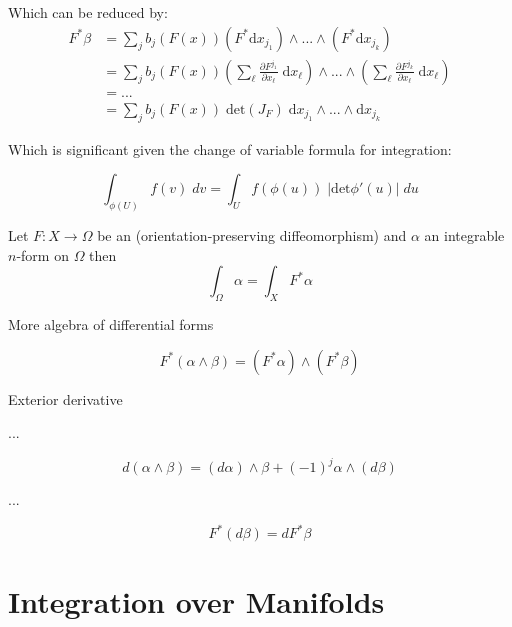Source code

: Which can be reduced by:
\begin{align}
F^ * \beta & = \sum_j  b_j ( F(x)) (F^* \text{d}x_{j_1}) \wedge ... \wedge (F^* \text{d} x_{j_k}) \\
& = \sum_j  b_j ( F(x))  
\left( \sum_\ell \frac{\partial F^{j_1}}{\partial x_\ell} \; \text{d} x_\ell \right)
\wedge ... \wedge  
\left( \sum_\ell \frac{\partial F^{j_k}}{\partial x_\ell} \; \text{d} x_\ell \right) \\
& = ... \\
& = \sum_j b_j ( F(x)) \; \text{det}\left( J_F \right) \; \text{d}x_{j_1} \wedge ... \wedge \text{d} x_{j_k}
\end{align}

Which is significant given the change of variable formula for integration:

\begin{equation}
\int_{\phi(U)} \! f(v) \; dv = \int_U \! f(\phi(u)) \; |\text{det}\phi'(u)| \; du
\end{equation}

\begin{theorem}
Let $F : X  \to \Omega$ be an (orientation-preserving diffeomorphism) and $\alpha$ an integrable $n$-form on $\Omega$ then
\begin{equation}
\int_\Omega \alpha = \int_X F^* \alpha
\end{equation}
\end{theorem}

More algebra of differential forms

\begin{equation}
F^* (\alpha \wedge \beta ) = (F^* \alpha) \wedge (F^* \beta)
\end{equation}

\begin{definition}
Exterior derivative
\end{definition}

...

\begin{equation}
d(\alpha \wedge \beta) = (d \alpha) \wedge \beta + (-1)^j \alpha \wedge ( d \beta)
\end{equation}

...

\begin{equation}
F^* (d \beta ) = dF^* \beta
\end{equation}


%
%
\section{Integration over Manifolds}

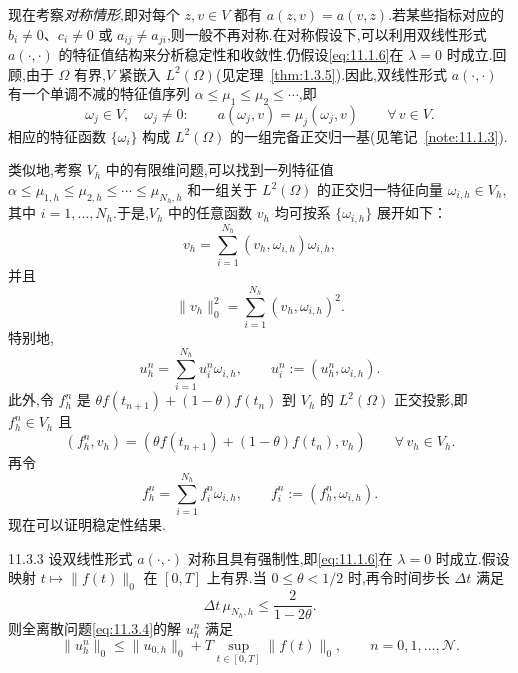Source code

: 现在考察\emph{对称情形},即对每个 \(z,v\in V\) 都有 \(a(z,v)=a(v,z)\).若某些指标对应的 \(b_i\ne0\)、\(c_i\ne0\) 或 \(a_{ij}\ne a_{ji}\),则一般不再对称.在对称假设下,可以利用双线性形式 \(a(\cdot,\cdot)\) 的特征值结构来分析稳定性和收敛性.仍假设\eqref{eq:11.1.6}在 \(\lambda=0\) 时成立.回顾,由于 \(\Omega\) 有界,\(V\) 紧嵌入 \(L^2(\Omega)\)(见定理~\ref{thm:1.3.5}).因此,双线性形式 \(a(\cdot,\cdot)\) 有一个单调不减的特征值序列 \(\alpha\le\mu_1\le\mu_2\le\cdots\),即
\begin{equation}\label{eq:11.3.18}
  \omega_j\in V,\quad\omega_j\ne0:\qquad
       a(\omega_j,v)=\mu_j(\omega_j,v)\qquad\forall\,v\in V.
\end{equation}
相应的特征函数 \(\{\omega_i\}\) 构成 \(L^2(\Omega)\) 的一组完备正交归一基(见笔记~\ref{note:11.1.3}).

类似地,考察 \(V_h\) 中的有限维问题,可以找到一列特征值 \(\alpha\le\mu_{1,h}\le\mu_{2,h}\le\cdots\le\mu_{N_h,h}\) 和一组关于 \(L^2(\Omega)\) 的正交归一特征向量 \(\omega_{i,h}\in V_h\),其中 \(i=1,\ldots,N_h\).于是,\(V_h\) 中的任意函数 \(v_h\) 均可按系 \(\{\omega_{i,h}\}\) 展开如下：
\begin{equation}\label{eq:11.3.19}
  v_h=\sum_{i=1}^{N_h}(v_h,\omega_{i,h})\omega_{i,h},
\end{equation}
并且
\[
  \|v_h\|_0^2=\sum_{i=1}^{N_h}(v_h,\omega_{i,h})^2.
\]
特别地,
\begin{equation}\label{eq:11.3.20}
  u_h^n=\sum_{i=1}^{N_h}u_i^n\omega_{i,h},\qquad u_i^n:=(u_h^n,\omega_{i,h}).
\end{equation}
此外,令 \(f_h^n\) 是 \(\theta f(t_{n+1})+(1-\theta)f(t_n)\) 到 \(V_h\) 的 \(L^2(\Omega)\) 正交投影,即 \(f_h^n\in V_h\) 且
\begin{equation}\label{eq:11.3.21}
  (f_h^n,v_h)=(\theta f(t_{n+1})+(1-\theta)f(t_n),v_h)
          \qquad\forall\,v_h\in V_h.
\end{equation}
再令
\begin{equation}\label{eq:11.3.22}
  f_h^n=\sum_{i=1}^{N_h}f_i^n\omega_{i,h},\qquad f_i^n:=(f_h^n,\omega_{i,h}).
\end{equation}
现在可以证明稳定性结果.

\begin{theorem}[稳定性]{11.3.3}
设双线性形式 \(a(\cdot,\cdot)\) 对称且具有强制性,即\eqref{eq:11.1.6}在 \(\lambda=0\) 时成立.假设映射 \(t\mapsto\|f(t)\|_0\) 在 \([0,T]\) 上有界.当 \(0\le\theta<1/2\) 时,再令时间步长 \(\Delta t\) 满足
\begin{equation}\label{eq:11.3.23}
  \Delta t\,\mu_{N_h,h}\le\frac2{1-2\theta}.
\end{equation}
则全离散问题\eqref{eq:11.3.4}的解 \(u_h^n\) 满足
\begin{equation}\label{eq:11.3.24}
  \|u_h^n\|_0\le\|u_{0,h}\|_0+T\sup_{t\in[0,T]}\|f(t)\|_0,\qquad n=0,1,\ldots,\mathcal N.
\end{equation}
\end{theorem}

==

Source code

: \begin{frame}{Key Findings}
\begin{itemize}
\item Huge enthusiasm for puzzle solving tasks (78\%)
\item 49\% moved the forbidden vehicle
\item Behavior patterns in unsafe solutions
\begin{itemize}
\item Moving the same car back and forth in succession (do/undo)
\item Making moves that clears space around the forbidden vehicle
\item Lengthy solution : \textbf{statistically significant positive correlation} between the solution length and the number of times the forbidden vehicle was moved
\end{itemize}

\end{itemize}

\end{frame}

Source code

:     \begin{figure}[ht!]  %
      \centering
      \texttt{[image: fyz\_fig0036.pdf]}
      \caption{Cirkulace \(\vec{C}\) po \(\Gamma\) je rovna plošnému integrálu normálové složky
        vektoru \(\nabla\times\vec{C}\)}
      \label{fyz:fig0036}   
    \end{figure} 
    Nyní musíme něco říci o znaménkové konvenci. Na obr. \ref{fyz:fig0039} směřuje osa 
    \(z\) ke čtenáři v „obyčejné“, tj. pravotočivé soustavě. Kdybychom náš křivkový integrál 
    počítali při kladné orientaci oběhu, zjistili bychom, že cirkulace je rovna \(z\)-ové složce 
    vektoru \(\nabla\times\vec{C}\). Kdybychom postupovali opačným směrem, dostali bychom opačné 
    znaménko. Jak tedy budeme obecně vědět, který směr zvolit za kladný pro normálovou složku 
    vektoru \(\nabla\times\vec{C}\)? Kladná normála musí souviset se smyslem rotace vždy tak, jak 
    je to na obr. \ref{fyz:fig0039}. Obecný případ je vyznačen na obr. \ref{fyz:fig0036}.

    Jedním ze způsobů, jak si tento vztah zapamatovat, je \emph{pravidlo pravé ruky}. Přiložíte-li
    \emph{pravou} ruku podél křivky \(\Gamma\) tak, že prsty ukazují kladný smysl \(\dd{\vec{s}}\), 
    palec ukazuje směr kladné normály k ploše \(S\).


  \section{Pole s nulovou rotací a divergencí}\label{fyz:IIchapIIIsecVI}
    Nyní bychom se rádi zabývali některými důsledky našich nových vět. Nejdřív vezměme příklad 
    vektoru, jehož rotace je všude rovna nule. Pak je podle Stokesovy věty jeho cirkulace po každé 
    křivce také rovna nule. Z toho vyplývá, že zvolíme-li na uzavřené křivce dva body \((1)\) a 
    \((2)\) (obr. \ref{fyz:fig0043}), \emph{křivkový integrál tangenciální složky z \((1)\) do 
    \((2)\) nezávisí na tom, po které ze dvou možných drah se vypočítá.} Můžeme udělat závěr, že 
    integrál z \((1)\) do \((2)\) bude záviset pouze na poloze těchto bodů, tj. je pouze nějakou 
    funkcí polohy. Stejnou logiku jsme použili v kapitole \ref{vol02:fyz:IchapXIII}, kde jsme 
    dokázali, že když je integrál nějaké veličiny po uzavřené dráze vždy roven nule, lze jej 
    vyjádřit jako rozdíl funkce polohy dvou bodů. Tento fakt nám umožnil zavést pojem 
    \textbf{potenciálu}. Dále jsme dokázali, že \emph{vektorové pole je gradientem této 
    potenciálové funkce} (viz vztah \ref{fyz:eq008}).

▶ _TO DO_:
All that is wanted is an exact copy of the lines above from the one with "dostali bychom opačné" through the one with "dokázali, že když", with both ends included.

▶ _ANSWER SPACE_:
    vektoru \(\nabla\times\vec{C}\). Kdybychom postupovali opačným směrem, dostali bychom opačné 
    znaménko. Jak tedy budeme obecně vědět, který směr zvolit za kladný pro normálovou složku 
    vektoru \(\nabla\times\vec{C}\)? Kladná normála musí souviset se smyslem rotace vždy tak, jak 
    je to na obr. \ref{fyz:fig0039}. Obecný případ je vyznačen na obr. \ref{fyz:fig0036}.

    Jedním ze způsobů, jak si tento vztah zapamatovat, je \emph{pravidlo pravé ruky}. Přiložíte-li
    \emph{pravou} ruku podél křivky \(\Gamma\) tak, že prsty ukazují kladný smysl \(\dd{\vec{s}}\), 
    palec ukazuje směr kladné normály k ploše \(S\).


  \section{Pole s nulovou rotací a divergencí}\label{fyz:IIchapIIIsecVI}
    Nyní bychom se rádi zabývali některými důsledky našich nových vět. Nejdřív vezměme příklad 
    vektoru, jehož rotace je všude rovna nule. Pak je podle Stokesovy věty jeho cirkulace po každé 
    křivce také rovna nule. Z toho vyplývá, že zvolíme-li na uzavřené křivce dva body \((1)\) a 
    \((2)\) (obr. \ref{fyz:fig0043}), \emph{křivkový integrál tangenciální složky z \((1)\) do 
    \((2)\) nezávisí na tom, po které ze dvou možných drah se vypočítá.} Můžeme udělat závěr, že 
    integrál z \((1)\) do \((2)\) bude záviset pouze na poloze těchto bodů, tj. je pouze nějakou 
    funkcí polohy. Stejnou logiku jsme použili v kapitole \ref{vol02:fyz:IchapXIII}, kde jsme 
    dokázali, že když je integrál nějaké veličiny po uzavřené dráze vždy roven nule, lze jej 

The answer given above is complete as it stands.